# Calling Roadster Hard top owners



## Krissrock (Sep 10, 2005)

Hey guys, 
I'm looking to get some feedback from Roadster Hard top owners...

My softtop is aging. The window started to come out, and I was able to glue it back in well a couple months ago. No leaks..
Of course, this didn't last. It's starting to leak again and I'm resealing it again...

However, I've always wanted a hard top. The cost of getting the softtop replaced is pretty high. It's not something i'd venture to do on my own. So i'm looking at $1000-$2000 for it to be replaced professionally. 

Im wondering if it would just be worth it to pay the premium for a hard top, and just forget about the softtop forever! 
Are the hard top good? rattle? leak? sound proofed better? 
What is the Hard top Roadster experience?


----------



## Krissrock (Sep 10, 2005)

well i'll be damned....nobody out there has a hard top? 

that's hard to believe...


----------



## TTC2k5 (May 23, 2008)

Krissrock said:


> well i'll be damned....nobody out there has a hard top?
> 
> that's hard to believe...


 Page Joe (rabbitgtdguy) over on QW. He's had a hardtop on his for about a year....and very happy about it. 

cheers


----------



## RabbitGTDguy (Jul 9, 2002)

Have the hardtop...have been running it for about a year as said above. 

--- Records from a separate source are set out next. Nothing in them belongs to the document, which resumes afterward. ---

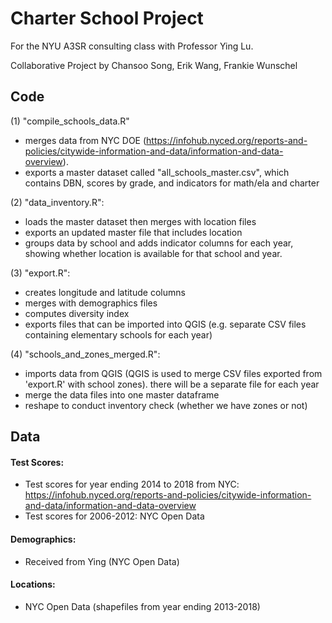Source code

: # Charter School Project

For the NYU A3SR consulting class with Professor Ying Lu.

Collaborative Project by Chansoo Song, Erik Wang, Frankie Wunschel

## Code

(1) "compile_schools_data.R" 
- merges data from NYC DOE (https://infohub.nyced.org/reports-and-policies/citywide-information-and-data/information-and-data-overview). 
- exports a master dataset called "all_schools_master.csv", which contains DBN, scores by grade, and indicators for math/ela and charter

(2) "data_inventory.R":
- loads the master dataset then merges with location files
- exports an updated master file that includes location
- groups data by school and adds indicator columns for each year, showing whether location is available for that school and year.

(3) "export.R": 
- creates longitude and latitude columns
- merges with demographics files
- computes diversity index
- exports files that can be imported into QGIS (e.g. separate CSV files containing elementary schools for each year)

(4) "schools_and_zones_merged.R":
- imports data from QGIS (QGIS is used to merge CSV files exported from 'export.R' with school zones). there will be a separate file for each year
- merge the data files into one master dataframe
- reshape to conduct inventory check (whether we have zones or not)

## Data

#### Test Scores:
- Test scores for year ending 2014 to 2018 from NYC: https://infohub.nyced.org/reports-and-policies/citywide-information-and-data/information-and-data-overview
- Test scores for 2006-2012: NYC Open Data

#### Demographics:
- Received from Ying (NYC Open Data)

#### Locations:
- NYC Open Data (shapefiles from year ending 2013-2018)


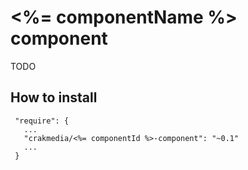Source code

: 
# <%= componentName %> component

TODO

## How to install

     "require": {
       ...
       "crakmedia/<%= componentId %>-component": "~0.1"
       ...
     }
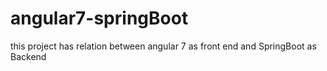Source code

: # angular7-springBoot
this project has relation between angular 7 as front end and SpringBoot as Backend
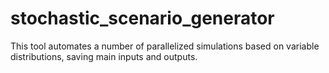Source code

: # stochastic_scenario_generator
This tool automates a number of parallelized simulations based on variable distributions, saving main inputs and outputs.

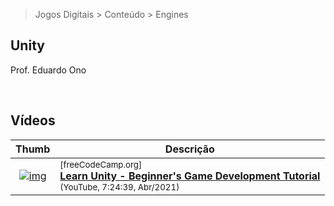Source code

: > Jogos Digitais > Conteúdo > Engines

## Unity

Prof. Eduardo Ono

&nbsp;

## Vídeos

| Thumb | Descrição |
| :-:   | --- |
| [![img](https://img.youtube.com/vi/gB1F9G0JXOo/default.jpg)](https://www.youtube.com/watch?v=gB1F9G0JXOo) | <sup>[freeCodeCamp.org]</sup><br>[__Learn Unity - Beginner's Game Development Tutorial__](https://www.youtube.com/watch?v=gB1F9G0JXOo)<br><sub>(YouTube, 7:24:39, Abr/2021)</sub>

 &nbsp;
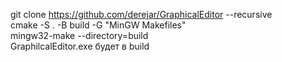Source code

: git clone https://github.com/derejar/GraphicalEditor --recursive  
cmake -S . -B build -G "MinGW Makefiles"  
mingw32-make --directory=build  
GraphilcalEditor.exe будет в build  
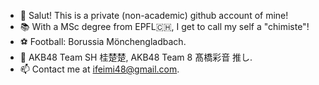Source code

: - 👋 Salut! This is a private (non-academic) github account of mine! 
- 📚 With a MSc degree from EPFL🇨🇭, I get to call my self a "chimiste"! 
- ⚽️ Football: Borussia Mönchengladbach. 
- 🐇 AKB48 Team SH 桂楚楚, AKB48 Team 8 髙橋彩音 推し. 
- 📫 Contact me at ifeimi48@gmail.com. 
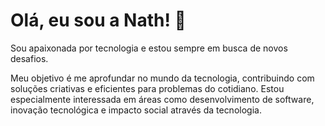 # Olá, eu sou a Nath! 👋  

Sou apaixonada por tecnologia e estou sempre em busca de novos desafios.  

Meu objetivo é me aprofundar no mundo da tecnologia, contribuindo com soluções criativas e eficientes para problemas do cotidiano. Estou especialmente interessada em áreas como desenvolvimento de software, inovação tecnológica e impacto social através da tecnologia.  


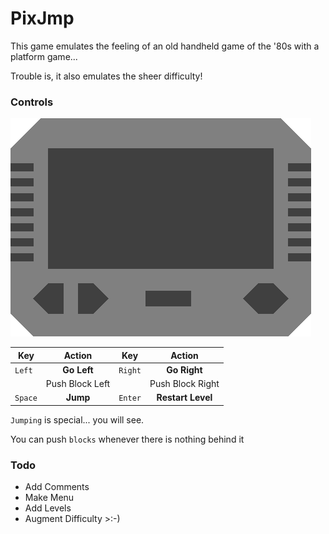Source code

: # PixJmp

This game emulates the feeling of an old handheld game of the '80s with a platform game...

Trouble is, it also emulates the sheer difficulty!

### Controls

![Handheld](https://raw.githubusercontent.com/Yvar-deGoffau/PixJmp/master/device.png)

| Key     | Action            | Key     | Action            | 
| ------- |:-----------------:|:-------:|:-----------------:|
| `Left`  | **Go Left**       | `Right` | **Go Right**      |
|         | Push Block Left   |         | Push Block Right  |
| `Space` | **Jump**          | `Enter` | **Restart Level** |

`Jumping` is special... you will see.

You can push `blocks` whenever there is nothing behind it

### Todo

* Add Comments
* Make Menu
* Add Levels
* Augment Difficulty >:-)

Love it. To me, it was worth every penny. However, I also replaced the soft top on my own the fall before I bought the hardtop last year. Don't know if I would "forget" the soft top as it is a much cheaper venture vs. the hardtop...but also gives the roadster an entirely different look. 

That said. The noise/vibration/road noise and insulation of the OEM hardtop is EXCELLENT. It greatly improves a lot of the "soft top up" annoyances noise wise and even has a good effect on the drone of my borla (I don't mind it though). 

Install is pretty slick, though...to do it right you need all the install parts and SHOULD buy the stupid uber expensive trim strip that adheres to the rear of the tub along the edge that the hardtop sits on. 

My wife is able to help me put it on/take it off pretty easily...less than 100 pounds. Stores nicely on a rack I made. 

Not sure what else you are looking for...but its an awesome accessory to have and does give the car an entirely different (and more like the original Thomas concept drawing) look. 

MCPii still has ONE hardtop left...its up on EBAY. Its green, needs a small repair but is priced right. I doubt you'll see another come into the country again and those that were recently imported went to guys that I think will be keeping them for life  

a few pictures... 




















Haven't taken many pictures this year yet. Have a ton though from last year, etc. if you are interested in more shots and/or have more questions. 

Joe


----------



## Krissrock (Sep 10, 2005)

Thank you sir... 

that's what i'm looking. I really want to do just be done with the soft-top for good(I really didn't want a convertible anyway). 

I rarely have my top down, and I don't want to have to deal with a leaking top again in future. at all. 
If it's possible, i'd love to remove the soft top form the car to reduce the weight (wishful thinking) and just keep the hardtop... 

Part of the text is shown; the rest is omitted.